Within these entries, how many lines contain the word "无意义小号"? Answer with the number alone.

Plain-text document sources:

------------------------------------

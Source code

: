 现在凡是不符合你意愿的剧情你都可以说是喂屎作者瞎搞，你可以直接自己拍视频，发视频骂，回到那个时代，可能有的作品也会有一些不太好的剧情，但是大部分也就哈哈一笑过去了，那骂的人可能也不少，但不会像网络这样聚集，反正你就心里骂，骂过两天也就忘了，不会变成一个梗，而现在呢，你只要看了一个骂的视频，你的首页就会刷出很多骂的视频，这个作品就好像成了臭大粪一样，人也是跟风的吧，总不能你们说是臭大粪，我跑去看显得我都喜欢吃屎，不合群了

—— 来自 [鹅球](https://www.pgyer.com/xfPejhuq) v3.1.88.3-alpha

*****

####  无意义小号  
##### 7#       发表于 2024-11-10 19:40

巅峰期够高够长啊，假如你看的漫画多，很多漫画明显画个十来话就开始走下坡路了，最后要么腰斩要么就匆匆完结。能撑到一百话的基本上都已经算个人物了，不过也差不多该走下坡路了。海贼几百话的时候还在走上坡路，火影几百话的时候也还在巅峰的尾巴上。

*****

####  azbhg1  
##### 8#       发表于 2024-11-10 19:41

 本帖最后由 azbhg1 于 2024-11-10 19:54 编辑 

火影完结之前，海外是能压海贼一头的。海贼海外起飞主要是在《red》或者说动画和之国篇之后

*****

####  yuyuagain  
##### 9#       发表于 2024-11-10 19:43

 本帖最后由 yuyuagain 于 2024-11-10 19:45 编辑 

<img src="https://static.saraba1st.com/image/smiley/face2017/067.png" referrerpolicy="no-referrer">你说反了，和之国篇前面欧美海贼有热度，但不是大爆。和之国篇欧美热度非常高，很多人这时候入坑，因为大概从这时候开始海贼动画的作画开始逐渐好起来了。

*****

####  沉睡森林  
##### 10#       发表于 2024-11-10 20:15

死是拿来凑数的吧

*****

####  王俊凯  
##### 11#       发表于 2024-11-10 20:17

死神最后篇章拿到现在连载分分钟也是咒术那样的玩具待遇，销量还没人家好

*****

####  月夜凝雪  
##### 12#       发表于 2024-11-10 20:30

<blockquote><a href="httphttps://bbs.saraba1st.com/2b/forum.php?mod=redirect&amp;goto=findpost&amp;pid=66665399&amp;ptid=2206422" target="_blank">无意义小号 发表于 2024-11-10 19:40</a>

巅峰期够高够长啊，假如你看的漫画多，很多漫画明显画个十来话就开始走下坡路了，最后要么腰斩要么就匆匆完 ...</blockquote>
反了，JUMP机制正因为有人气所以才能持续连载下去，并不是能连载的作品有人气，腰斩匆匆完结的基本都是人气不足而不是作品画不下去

------------------------------------

- OUTPUT: 2